JAKARTA: Malaysian palm oil futures rose on Tuesday, posted the biggest daily gain since Nov.1 after posted sharp decline in previous session as smaller-than-expected inventories, a weaker ringgit and firmer crude oil and soyoil prices underpinned the market.
The benchmark palm oil contract for February delivery on the Bursa Malaysia Derivatives Exchange gained 150 ringgit, or 4.01%, to 3,887 ringgit ($878.22) per tonne by the afternoon closing. The contract fell 6.36% on Monday in its biggest daily drop since Sept. 28.
“The Malaysian Palm Oil Board just released November data, and the stockpile was much smaller than estimated,” a trader in Kuala Lumpur said.
Malaysia’s palm oil stocks fell for the first time in six months by 4.98%, stood at 2.29 million tonnes by end of November, as production slumped amid a slight pick-up in exports, data from the Malaysian Palm Oil Board (MPOB) showed.
The ringgit, palm oil’s currency of trade, dipped for a sixth session against the US dollar. A weaker ringgit makes palm oil more attractive for holders of foreign currencies.

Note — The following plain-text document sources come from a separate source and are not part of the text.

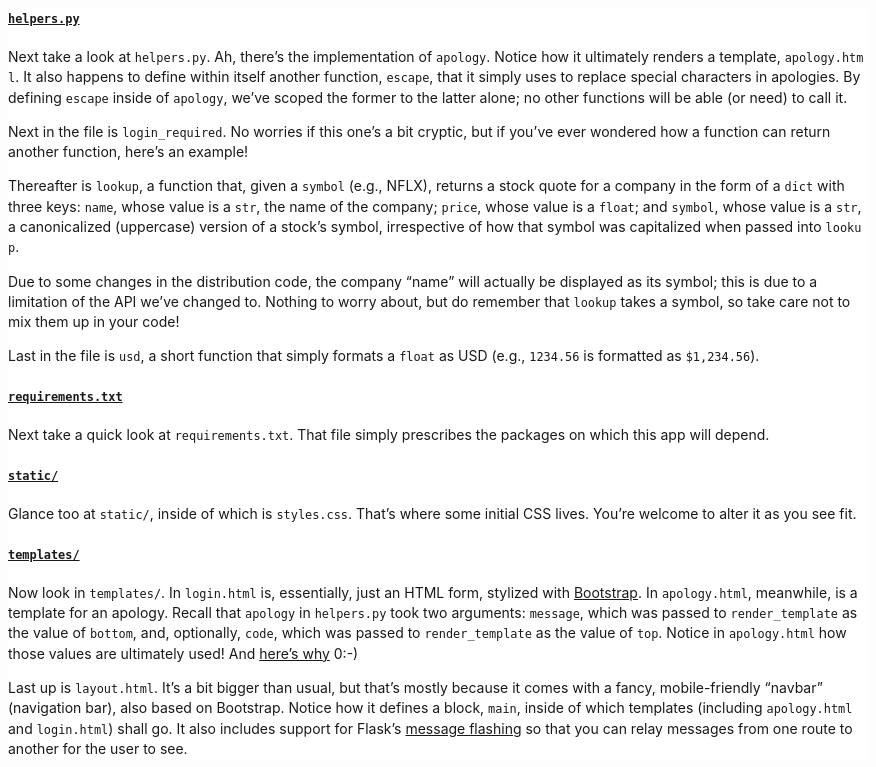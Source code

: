 #### [`helpers.py`](#helperspy)

Next take a look at `helpers.py`. Ah, there’s the implementation of
`apology`. Notice how it ultimately renders a template, `apology.html`.
It also happens to define within itself another function, `escape`, that
it simply uses to replace special characters in apologies. By defining
`escape` inside of `apology`, we’ve scoped the former to the latter
alone; no other functions will be able (or need) to call it.

Next in the file is `login_required`. No worries if this one’s a bit
cryptic, but if you’ve ever wondered how a function can return another
function, here’s an example!

Thereafter is `lookup`, a function that, given a `symbol` (e.g., NFLX),
returns a stock quote for a company in the form of a `dict` with three
keys: `name`, whose value is a `str`, the name of the company; `price`,
whose value is a `float`; and `symbol`, whose value is a `str`, a
canonicalized (uppercase) version of a stock’s symbol, irrespective of
how that symbol was capitalized when passed into `lookup`.

Due to some changes in the distribution code, the company “name” will
actually be displayed as its symbol; this is due to a limitation of the
API we’ve changed to. Nothing to worry about, but do remember that
`lookup` takes a symbol, so take care not to mix them up in your code!

Last in the file is `usd`, a short function that simply formats a
`float` as USD (e.g., `1234.56` is formatted as `$1,234.56`).

#### [`requirements.txt`](#requirementstxt)

Next take a quick look at `requirements.txt`. That file simply
prescribes the packages on which this app will depend.

#### [`static/`](#static)

Glance too at `static/`, inside of which is `styles.css`. That’s where
some initial CSS lives. You’re welcome to alter it as you see fit.

#### [`templates/`](#templates)

Now look in `templates/`. In `login.html` is, essentially, just an HTML
form, stylized with [Bootstrap](https://getbootstrap.com/). In
`apology.html`, meanwhile, is a template for an apology. Recall that
`apology` in `helpers.py` took two arguments: `message`, which was
passed to `render_template` as the value of `bottom`, and, optionally,
`code`, which was passed to `render_template` as the value of `top`.
Notice in `apology.html` how those values are ultimately used! And
[here’s why](https://github.com/jacebrowning/memegen) 0:-)

Last up is `layout.html`. It’s a bit bigger than usual, but that’s
mostly because it comes with a fancy, mobile-friendly “navbar”
(navigation bar), also based on Bootstrap. Notice how it defines a
block, `main`, inside of which templates (including `apology.html` and
`login.html`) shall go. It also includes support for Flask’s [message
flashing](https://flask.palletsprojects.com/en/1.1.x/quickstart/#message-flashing)
so that you can relay messages from one route to another for the user to
see.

World’s top palm oil exporter Indonesia plans to set the crude palm oil reference price for Dec. 16-31 at $871.99 per tonne, which would put the export tax for the period at $52 per tonne and the export levy at $90 per tonne.
Dalian’s most active soyoil contract rose 0.14%, while its palm oil contract fell 0.86%. Soyoil prices on the Chicago Board of Trade rose 0.95%.
Palm oil is affected by price movements in related oils, as they compete for a share in the global vegetable oils market.
Oil prices rose for a second day as a key pipeline supplying the United States, the world’s biggest crude consumer, remained shut and on expectations loosening COVID restrictions in China, the second-biggest user globally, will boost demand.
Stronger crude futures make palm a more attractive option for biodiesel feedstock.
Palm oil may test a resistance at 3,861 ringgit a tonne, a break above which could lead to a gain to 3,945 ringgit.